The last of Mario Bava's various peplums for the silver screen although he would still have a couple more stabs at the genre for Italian TV is also the last of four films (one of them in an uncredited capacity) he made with second-tier Hollywood star Cameron Mitchell. It seems rather incredible to me now that Italian producers were still trying, at this late stage, to emulate the commercially successful formula of THE VIKINGS (1958) even down to dyeing their leading man's hair blonde like Kirk Douglas'.

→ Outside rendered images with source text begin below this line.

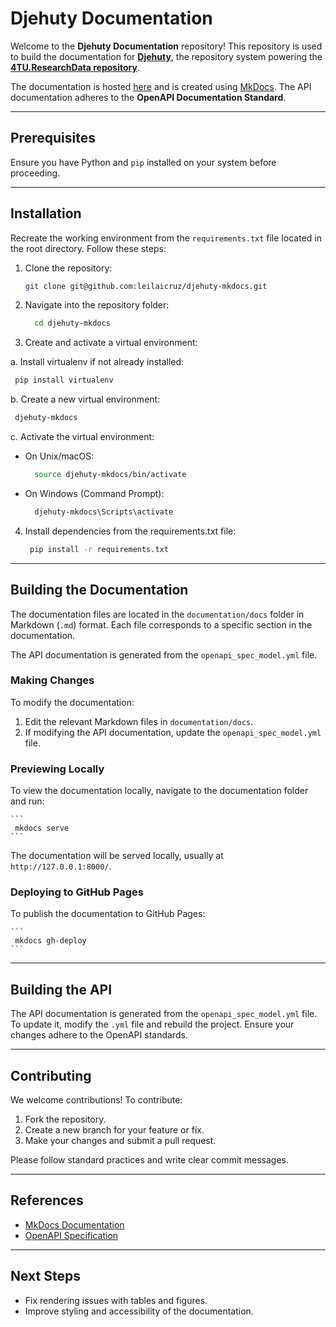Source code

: # Djehuty Documentation  

Welcome to the **Djehuty Documentation** repository! 
This repository is used to build the documentation for [**Djehuty**](https://github.com/4TUResearchData/djehuty), 
the repository system powering the [**4TU.ResearchData repository**](https://data.4tu.nl/).  

The documentation is hosted [here](https://leilaicruz.github.io/djehuty-mkdocs/) 
and is created using [MkDocs](https://www.mkdocs.org/). 
The API documentation adheres to the **OpenAPI Documentation Standard**.  

---

## Prerequisites  

Ensure you have Python and `pip` installed on your system before proceeding.

---

## Installation  

Recreate the working environment from the `requirements.txt` file located in the root directory. Follow these steps:

1. Clone the repository:  

   ```bash
   git clone git@github.com:leilaicruz/djehuty-mkdocs.git
   ```

3. Navigate into the repository folder:

   ```bash
     cd djehuty-mkdocs
    ```

4. Create and activate a virtual environment:

a. Install virtualenv if not already installed:
  
   ```bash
    pip install virtualenv
   ```

b. Create a new virtual environment:
   
   ```bash
    djehuty-mkdocs
   ```

c. Activate the virtual environment:

 - On Unix/macOS:

   ```bash
     source djehuty-mkdocs/bin/activate
    ```

 - On Windows (Command Prompt): 

   ```bash
     djehuty-mkdocs\Scripts\activate
    ```

4. Install dependencies from the requirements.txt file:

    ```bash
     pip install -r requirements.txt

    ```
---

## Building the Documentation
The documentation files are located in the `documentation/docs` folder in Markdown (`.md`) format. Each file corresponds to a specific section in the documentation.

The API documentation is generated from the `openapi_spec_model.yml` file.

### Making Changes
To modify the documentation:

1. Edit the relevant Markdown files in `documentation/docs`.
2. If modifying the API documentation, update the `openapi_spec_model.yml` file.

### Previewing Locally
To view the documentation locally, navigate to the documentation folder and run:

    ```
     mkdocs serve
    ```

The documentation will be served locally, usually at `http://127.0.0.1:8000/`.

### Deploying to GitHub Pages
To publish the documentation to GitHub Pages:
   
    ```
     mkdocs gh-deploy
    ```

---

## Building the API
The API documentation is generated from the `openapi_spec_model.yml` file. 
To update it, modify the `.yml` file and rebuild the project. 
Ensure your changes adhere to the OpenAPI standards.

---

## Contributing
We welcome contributions! To contribute:

1. Fork the repository.
2. Create a new branch for your feature or fix.
3. Make your changes and submit a pull request.

Please follow standard practices and write clear commit messages.

---

## References
- [MkDocs Documentation](https://www.mkdocs.org/)
- [OpenAPI Specification](https://swagger.io/specification/)

---

## Next Steps
 - Fix rendering issues with tables and figures.
 - Improve styling and accessibility of the documentation.

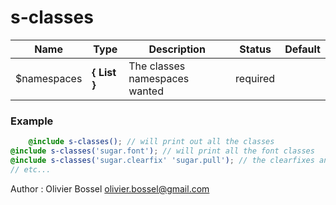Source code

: # s-classes




Name  |  Type  |  Description  |  Status  |  Default
------------  |  ------------  |  ------------  |  ------------  |  ------------
$namespaces  |  **{ List<string> }**  |  The classes namespaces wanted  |  required  |

### Example
```scss
	@include s-classes(); // will print out all the classes
@include s-classes('sugar.font'); // will print all the font classes
@include s-classes('sugar.clearfix' 'sugar.pull'); // the clearfixes and the pull classes
// etc...
```
Author : Olivier Bossel <olivier.bossel@gmail.com>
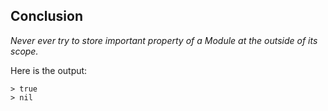 ## Conclusion  

_Never ever try to store important property of a Module at the outside of its scope._  

Here is the output:  
```
> true
> nil
```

The film starts atmospherically enough with a witch on a sandy beach waxing metaphysically about the doom-laden future lying in wait for a vanquished Queen (the rather wooden Lisa Wagner) and her treacherous pursuer (Fausto Tozzi, a forceful if decidedly one-note portrayal). Despite the expected bouts of lively action, the film is surprisingly intimate for this director and genre; in fact, an even stronger influence is that of SHANE (1953), complete with adulating kid an aspect which is further reinforced by the various scenes of horsemanship and showdowns in dark taverns. Besides, even the action sequences rarely involve more than a couple of characters (including the climax set inside a cave), and the fact that it employs flashbacks (which help render the two male leads the stoic and, decidedly, ambivalent Mitchell and the rugged Giacomo Rossi Stuart more rounded than is par for the course) is largely a departure for this kind of film.
On the debit side, one must certainly note the sluggish pace. All in all, even if still perhaps his best peplum, this is a lesser Bava film which I rather enjoyed more the first time around (ironically, watched via a pan-and-scan print on Italian TV!).